■ Extracted information ■
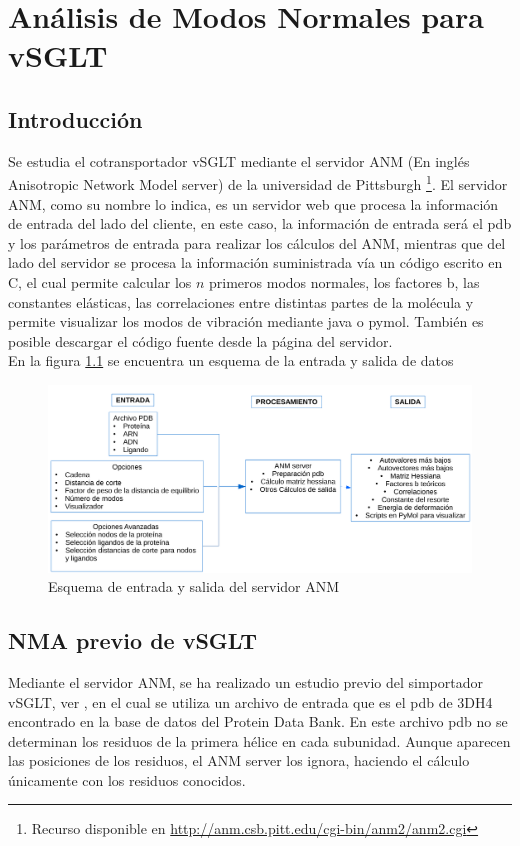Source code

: \chapter{An\'{a}lisis de Modos Normales para vSGLT}\label{ch:4}

\section{Introducci\'{o}n}
Se estudia el cotransportador vSGLT mediante el servidor ANM (En ingl\'{e}s Anisotropic Network Model server) de la universidad de Pittsburgh \cite{Eyal2015}\footnote{Recurso disponible en \url{http://anm.csb.pitt.edu/cgi-bin/anm2/anm2.cgi}}. El servidor ANM, como su nombre lo indica, es un servidor web que procesa la informaci\'{o}n de entrada del lado del cliente, en este caso, la informaci\'{o}n de entrada ser\'{a} el pdb y los par\'{a}metros de entrada para realizar los c\'{a}lculos del ANM, mientras que del lado del servidor se procesa la informaci\'{o}n suministrada v\'{i}a un c\'{o}digo escrito en C, el cual permite calcular los $n$ primeros modos normales, los factores b, las constantes el\'{a}sticas, las correlaciones entre distintas partes de la mol\'{e}cula y permite visualizar los modos de vibraci\'{o}n mediante java o pymol. Tambi\'{e}n es posible descargar el c\'{o}digo fuente desde la p\'{a}gina del servidor.\\

En la figura \ref{fig:flujo} se encuentra un esquema de la entrada y salida de datos
\begin{figure}[h]
 \centering
    \includegraphics[scale=0.6]{./Kap4/flujo.pdf} 
\caption{Esquema de entrada y salida del servidor ANM}\label{fig:flujo}
\end{figure}

\section{NMA previo de vSGLT}
Mediante el servidor ANM, se ha realizado un estudio previo del simportador vSGLT, ver \cite{Cabrera2017}, en el cual se utiliza un archivo de entrada que es el pdb de 3DH4 encontrado en la base de datos del Protein Data Bank. En este archivo pdb no se determinan los residuos de la primera h\'{e}lice en cada subunidad. Aunque aparecen las posiciones de los residuos, el ANM server los ignora, haciendo el c\'{a}lculo \'{u}nicamente con los residuos conocidos.\\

■ Prompt ■
The result should be the full material above, word for word, with its pictures omitted.

■ Problem solution ■
Source code

: \chapter{An\'{a}lisis de Modos Normales para vSGLT}\label{ch:4}

\section{Introducci\'{o}n}
Se estudia el cotransportador vSGLT mediante el servidor ANM (En ingl\'{e}s Anisotropic Network Model server) de la universidad de Pittsburgh \cite{Eyal2015}\footnote{Recurso disponible en \url{http://anm.csb.pitt.edu/cgi-bin/anm2/anm2.cgi}}. El servidor ANM, como su nombre lo indica, es un servidor web que procesa la informaci\'{o}n de entrada del lado del cliente, en este caso, la informaci\'{o}n de entrada ser\'{a} el pdb y los par\'{a}metros de entrada para realizar los c\'{a}lculos del ANM, mientras que del lado del servidor se procesa la informaci\'{o}n suministrada v\'{i}a un c\'{o}digo escrito en C, el cual permite calcular los $n$ primeros modos normales, los factores b, las constantes el\'{a}sticas, las correlaciones entre distintas partes de la mol\'{e}cula y permite visualizar los modos de vibraci\'{o}n mediante java o pymol. Tambi\'{e}n es posible descargar el c\'{o}digo fuente desde la p\'{a}gina del servidor.\\

En la figura \ref{fig:flujo} se encuentra un esquema de la entrada y salida de datos
\begin{figure}[h]
 \centering
    \includegraphics[scale=0.6]{./Kap4/flujo.pdf} 
\caption{Esquema de entrada y salida del servidor ANM}\label{fig:flujo}
\end{figure}

\section{NMA previo de vSGLT}
Mediante el servidor ANM, se ha realizado un estudio previo del simportador vSGLT, ver \cite{Cabrera2017}, en el cual se utiliza un archivo de entrada que es el pdb de 3DH4 encontrado en la base de datos del Protein Data Bank. En este archivo pdb no se determinan los residuos de la primera h\'{e}lice en cada subunidad. Aunque aparecen las posiciones de los residuos, el ANM server los ignora, haciendo el c\'{a}lculo \'{u}nicamente con los residuos conocidos.\\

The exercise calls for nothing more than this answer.